■ Data for review:
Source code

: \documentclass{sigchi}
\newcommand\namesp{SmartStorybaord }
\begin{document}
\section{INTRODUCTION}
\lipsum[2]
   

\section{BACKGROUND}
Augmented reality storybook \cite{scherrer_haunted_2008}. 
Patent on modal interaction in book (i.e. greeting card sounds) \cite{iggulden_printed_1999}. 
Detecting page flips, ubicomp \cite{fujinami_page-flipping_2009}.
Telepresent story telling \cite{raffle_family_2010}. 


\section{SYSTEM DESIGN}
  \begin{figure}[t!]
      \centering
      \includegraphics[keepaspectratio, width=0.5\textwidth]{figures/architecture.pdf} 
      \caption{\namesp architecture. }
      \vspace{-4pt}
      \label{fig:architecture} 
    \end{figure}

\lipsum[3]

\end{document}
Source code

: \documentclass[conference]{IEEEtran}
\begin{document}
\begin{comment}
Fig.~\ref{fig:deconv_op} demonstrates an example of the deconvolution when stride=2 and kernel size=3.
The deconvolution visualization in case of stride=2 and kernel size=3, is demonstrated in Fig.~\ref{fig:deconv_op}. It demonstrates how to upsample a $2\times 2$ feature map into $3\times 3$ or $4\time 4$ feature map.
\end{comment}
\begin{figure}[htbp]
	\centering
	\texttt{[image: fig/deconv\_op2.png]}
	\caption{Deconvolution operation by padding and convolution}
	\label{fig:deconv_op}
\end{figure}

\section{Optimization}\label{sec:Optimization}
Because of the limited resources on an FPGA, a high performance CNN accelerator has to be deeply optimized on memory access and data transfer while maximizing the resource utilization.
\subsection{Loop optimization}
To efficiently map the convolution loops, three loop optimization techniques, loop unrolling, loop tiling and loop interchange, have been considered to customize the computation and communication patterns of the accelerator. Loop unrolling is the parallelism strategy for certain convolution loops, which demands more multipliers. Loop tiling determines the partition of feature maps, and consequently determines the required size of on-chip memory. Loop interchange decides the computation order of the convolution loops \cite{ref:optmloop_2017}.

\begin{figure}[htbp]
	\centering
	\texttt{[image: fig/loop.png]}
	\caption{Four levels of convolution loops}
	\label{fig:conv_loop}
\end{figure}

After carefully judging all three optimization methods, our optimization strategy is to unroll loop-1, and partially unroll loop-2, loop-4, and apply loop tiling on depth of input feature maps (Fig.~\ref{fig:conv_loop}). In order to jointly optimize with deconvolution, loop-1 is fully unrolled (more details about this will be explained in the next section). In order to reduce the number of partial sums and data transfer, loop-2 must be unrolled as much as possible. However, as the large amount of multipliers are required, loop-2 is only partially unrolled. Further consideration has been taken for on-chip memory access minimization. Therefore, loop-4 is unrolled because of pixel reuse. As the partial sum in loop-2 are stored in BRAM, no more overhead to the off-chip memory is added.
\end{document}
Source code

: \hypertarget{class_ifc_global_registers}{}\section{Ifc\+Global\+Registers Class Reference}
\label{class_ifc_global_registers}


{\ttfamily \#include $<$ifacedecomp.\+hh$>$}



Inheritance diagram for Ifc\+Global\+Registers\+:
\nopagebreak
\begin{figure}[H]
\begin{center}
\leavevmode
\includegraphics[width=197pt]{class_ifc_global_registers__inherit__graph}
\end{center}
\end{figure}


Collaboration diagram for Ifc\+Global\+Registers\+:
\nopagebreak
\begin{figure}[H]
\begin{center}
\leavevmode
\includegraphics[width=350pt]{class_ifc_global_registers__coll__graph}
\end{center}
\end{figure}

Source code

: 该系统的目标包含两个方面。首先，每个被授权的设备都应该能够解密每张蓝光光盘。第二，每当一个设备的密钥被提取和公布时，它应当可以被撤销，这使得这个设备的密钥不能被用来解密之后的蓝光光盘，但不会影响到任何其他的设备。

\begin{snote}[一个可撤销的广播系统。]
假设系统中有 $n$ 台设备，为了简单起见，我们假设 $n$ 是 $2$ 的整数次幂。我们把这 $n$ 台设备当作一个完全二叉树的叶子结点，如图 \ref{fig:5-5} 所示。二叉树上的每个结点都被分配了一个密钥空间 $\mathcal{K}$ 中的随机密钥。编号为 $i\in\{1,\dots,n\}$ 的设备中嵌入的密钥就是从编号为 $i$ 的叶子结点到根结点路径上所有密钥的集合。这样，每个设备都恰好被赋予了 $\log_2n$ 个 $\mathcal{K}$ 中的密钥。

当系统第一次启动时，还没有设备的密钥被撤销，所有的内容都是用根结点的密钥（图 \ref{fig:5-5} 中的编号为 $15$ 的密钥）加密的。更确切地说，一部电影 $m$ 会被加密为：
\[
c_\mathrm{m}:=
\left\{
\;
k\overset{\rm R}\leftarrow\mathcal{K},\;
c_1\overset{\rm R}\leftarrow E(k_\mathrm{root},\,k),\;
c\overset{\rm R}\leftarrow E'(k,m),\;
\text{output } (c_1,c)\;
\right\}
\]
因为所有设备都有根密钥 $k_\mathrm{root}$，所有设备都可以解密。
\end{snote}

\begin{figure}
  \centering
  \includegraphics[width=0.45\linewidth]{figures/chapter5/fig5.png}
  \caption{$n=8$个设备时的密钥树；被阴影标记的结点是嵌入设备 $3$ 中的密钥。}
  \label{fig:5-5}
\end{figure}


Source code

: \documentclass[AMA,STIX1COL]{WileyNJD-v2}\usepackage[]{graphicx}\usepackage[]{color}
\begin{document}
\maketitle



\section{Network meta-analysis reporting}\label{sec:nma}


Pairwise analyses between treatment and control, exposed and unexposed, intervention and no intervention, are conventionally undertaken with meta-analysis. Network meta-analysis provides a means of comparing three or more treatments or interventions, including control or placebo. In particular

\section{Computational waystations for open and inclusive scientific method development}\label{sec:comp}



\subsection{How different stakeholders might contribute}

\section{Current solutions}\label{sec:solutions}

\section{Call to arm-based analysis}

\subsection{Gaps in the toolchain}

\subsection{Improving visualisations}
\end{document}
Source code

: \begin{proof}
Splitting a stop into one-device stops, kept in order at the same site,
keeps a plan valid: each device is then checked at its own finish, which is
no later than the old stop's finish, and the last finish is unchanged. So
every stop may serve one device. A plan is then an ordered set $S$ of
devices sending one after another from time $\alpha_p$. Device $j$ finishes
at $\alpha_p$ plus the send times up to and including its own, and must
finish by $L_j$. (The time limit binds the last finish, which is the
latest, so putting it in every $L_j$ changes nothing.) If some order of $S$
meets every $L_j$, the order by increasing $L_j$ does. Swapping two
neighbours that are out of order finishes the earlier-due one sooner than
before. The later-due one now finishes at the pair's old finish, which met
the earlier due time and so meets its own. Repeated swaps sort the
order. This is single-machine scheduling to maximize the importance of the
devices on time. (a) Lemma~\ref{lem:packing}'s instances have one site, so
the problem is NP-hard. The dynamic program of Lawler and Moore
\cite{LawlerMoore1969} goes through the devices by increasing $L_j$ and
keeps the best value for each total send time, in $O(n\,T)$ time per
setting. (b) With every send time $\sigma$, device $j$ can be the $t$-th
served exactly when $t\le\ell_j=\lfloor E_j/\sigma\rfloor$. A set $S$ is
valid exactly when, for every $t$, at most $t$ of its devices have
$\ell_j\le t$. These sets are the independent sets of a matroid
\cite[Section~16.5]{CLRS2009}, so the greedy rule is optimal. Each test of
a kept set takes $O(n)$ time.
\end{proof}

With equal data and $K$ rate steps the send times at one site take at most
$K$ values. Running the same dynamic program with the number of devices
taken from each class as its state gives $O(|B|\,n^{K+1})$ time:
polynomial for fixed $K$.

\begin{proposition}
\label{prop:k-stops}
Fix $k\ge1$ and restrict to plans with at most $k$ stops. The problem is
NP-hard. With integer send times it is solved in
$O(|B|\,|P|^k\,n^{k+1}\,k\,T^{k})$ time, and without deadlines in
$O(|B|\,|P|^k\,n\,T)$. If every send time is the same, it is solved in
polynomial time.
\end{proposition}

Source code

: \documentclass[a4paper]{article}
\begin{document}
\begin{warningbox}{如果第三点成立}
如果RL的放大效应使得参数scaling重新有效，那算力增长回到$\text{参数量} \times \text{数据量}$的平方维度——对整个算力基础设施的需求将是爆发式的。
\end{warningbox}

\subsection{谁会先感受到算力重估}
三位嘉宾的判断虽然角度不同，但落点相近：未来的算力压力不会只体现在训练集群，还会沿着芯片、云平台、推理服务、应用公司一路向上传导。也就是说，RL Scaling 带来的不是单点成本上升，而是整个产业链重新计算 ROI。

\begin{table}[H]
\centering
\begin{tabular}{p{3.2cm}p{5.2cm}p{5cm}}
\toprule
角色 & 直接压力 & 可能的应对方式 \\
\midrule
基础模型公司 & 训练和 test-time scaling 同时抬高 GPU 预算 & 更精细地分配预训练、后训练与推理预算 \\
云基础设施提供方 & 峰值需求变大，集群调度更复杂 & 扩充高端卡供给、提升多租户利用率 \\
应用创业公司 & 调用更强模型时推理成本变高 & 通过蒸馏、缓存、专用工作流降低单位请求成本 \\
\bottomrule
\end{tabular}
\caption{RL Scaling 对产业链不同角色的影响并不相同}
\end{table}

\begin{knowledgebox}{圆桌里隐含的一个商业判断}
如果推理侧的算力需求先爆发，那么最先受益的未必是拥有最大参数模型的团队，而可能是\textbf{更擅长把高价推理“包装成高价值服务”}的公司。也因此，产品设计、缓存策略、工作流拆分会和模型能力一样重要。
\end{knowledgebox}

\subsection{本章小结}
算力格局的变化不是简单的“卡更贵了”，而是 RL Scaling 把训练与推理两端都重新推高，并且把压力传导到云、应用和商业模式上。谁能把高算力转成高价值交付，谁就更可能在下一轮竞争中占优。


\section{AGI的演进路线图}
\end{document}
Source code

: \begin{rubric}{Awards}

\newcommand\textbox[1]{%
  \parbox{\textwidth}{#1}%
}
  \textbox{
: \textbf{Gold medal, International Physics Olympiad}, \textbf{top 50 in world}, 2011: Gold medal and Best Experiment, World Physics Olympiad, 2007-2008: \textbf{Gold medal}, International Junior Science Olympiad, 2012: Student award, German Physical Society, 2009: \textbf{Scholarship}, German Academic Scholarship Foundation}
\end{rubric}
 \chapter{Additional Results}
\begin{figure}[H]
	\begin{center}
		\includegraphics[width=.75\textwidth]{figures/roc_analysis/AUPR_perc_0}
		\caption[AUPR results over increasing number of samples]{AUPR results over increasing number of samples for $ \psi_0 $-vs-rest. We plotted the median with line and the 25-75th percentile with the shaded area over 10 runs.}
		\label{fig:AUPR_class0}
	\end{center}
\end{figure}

■ Problem to solve: Each line containing the word "than" must be pulled from the listing and copied.

■ Task response:
no later than the old stop's finish, and the last finish is unchanged. So
neighbours that are out of order finishes the earlier-due one sooner than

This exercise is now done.